— Problem requirements —
Filter these entries, keeping only lines that hold the word "Attached".

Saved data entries
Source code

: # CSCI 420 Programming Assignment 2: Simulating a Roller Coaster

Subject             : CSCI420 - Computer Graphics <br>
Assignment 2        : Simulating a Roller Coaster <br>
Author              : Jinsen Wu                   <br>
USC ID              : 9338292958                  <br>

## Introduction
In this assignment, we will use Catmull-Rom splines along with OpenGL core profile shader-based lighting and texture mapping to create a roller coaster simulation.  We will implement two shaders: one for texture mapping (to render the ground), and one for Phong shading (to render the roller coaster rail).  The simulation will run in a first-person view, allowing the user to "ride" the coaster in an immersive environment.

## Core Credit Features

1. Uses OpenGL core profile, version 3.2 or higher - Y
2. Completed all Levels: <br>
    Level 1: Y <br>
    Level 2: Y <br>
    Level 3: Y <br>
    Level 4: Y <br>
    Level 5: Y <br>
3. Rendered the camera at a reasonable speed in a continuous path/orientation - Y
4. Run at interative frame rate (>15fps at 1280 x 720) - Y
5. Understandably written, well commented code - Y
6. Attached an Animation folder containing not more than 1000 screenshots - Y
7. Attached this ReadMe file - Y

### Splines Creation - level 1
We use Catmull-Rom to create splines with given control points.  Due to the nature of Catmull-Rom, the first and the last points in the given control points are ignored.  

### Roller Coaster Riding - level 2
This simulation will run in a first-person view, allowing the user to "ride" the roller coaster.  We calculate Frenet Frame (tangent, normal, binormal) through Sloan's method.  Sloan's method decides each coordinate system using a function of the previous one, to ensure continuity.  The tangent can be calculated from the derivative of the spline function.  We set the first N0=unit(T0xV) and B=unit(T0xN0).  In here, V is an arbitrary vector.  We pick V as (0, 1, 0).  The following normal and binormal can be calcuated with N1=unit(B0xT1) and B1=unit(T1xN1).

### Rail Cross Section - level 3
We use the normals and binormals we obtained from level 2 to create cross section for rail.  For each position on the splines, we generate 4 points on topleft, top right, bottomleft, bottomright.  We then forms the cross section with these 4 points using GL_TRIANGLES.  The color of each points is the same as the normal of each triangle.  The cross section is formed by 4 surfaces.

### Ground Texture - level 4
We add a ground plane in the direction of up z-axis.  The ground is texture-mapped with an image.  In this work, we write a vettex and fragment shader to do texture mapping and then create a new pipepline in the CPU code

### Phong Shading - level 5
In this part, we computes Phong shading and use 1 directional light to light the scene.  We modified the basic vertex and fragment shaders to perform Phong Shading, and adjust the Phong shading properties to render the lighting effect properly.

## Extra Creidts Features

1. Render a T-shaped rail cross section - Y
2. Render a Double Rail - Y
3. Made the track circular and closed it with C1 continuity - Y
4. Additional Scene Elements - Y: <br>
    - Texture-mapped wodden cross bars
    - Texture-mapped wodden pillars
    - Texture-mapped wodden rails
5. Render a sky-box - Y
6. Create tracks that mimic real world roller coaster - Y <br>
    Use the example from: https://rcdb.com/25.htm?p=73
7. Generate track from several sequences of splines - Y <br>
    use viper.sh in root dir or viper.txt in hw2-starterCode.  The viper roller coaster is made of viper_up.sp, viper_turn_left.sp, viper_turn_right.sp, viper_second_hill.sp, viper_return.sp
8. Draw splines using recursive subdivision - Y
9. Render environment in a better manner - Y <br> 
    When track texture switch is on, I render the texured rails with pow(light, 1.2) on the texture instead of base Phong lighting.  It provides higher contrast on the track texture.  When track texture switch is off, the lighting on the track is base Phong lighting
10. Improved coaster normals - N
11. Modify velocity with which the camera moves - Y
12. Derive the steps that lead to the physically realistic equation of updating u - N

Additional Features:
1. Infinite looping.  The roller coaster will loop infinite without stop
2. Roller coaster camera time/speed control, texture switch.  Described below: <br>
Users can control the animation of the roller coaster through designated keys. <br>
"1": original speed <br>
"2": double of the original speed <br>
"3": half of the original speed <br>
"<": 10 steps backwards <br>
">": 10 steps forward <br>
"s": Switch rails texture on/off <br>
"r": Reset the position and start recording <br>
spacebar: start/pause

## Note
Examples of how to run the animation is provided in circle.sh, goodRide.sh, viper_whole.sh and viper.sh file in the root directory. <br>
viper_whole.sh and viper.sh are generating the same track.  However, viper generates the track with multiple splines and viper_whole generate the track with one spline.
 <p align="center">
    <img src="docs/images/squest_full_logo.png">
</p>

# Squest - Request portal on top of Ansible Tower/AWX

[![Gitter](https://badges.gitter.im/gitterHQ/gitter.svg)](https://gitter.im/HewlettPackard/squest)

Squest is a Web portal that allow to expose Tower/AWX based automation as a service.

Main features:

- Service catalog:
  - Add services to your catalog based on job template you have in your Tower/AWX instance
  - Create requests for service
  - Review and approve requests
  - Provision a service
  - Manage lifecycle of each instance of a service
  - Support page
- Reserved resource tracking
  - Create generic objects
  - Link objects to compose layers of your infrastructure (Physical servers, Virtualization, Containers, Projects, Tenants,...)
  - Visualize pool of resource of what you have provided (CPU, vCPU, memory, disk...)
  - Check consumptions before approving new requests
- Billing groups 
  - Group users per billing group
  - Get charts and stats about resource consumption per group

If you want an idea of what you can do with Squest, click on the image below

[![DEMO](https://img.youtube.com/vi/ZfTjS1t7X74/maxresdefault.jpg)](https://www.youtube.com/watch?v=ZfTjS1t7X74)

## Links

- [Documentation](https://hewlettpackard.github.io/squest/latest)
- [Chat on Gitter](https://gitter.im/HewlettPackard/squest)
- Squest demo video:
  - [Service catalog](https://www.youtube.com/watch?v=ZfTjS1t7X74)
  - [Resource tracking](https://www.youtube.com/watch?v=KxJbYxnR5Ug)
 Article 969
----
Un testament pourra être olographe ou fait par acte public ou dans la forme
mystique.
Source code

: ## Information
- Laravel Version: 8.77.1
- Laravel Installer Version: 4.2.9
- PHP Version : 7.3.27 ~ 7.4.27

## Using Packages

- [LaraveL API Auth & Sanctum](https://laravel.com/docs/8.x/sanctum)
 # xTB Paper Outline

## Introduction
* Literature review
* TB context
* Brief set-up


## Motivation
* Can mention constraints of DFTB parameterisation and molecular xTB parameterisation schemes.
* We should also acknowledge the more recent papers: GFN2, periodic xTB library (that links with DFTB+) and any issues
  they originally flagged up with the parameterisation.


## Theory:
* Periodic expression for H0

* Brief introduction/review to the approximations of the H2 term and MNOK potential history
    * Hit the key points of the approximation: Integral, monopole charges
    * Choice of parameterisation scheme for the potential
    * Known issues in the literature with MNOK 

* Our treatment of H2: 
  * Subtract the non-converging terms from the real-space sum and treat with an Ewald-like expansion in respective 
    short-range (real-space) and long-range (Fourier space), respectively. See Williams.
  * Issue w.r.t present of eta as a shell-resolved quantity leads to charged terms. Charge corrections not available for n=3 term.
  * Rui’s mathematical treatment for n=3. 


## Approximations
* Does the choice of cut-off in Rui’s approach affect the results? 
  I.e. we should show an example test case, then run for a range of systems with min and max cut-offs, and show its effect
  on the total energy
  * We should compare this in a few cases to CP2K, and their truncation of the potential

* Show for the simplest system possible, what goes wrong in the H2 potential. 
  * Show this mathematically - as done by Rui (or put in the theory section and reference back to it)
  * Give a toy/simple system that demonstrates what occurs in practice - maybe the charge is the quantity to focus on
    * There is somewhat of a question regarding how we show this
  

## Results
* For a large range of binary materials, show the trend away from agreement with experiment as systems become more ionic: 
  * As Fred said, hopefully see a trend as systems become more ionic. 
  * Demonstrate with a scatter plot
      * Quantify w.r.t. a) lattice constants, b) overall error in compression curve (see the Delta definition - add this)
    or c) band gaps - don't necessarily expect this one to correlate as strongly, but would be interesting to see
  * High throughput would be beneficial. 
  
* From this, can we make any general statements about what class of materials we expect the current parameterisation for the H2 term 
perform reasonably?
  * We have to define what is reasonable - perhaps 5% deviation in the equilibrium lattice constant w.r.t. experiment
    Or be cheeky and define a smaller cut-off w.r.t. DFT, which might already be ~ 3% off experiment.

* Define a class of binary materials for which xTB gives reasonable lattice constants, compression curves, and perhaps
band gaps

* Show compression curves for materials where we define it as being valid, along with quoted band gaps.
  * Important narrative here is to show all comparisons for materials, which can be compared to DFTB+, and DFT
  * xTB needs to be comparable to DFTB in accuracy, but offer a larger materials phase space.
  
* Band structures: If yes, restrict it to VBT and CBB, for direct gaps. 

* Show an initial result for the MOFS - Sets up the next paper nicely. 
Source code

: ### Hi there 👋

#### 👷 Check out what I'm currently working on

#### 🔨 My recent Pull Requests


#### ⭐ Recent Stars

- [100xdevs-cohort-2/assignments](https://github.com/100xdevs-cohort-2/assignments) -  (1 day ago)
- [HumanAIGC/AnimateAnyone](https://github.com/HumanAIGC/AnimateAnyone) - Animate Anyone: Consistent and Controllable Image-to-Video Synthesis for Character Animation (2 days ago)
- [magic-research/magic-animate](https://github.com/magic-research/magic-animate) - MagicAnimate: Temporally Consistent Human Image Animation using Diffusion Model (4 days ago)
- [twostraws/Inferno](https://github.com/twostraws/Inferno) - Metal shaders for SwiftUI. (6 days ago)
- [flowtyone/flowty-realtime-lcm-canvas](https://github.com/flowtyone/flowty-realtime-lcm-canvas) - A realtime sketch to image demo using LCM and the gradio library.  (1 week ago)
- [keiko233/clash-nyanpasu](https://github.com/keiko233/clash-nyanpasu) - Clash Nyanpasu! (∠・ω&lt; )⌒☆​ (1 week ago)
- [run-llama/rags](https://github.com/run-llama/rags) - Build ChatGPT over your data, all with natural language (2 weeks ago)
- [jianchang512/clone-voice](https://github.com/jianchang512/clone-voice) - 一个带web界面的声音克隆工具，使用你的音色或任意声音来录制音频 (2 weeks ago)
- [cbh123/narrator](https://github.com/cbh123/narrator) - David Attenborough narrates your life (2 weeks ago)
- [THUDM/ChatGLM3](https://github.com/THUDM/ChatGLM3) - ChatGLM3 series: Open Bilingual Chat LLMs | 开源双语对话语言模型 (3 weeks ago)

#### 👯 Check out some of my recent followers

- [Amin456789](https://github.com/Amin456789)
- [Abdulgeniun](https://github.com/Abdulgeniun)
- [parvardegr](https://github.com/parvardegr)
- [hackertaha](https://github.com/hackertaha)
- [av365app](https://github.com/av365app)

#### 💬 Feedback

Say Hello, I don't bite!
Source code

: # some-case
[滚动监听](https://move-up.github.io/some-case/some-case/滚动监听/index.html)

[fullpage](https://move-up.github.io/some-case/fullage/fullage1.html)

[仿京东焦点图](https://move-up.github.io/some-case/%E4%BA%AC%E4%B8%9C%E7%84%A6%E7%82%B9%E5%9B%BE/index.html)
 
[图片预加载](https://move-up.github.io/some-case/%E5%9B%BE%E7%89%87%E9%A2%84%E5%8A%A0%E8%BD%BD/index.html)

— Expected answer —
6. Attached an Animation folder containing not more than 1000 screenshots - Y
7. Attached this ReadMe file - Y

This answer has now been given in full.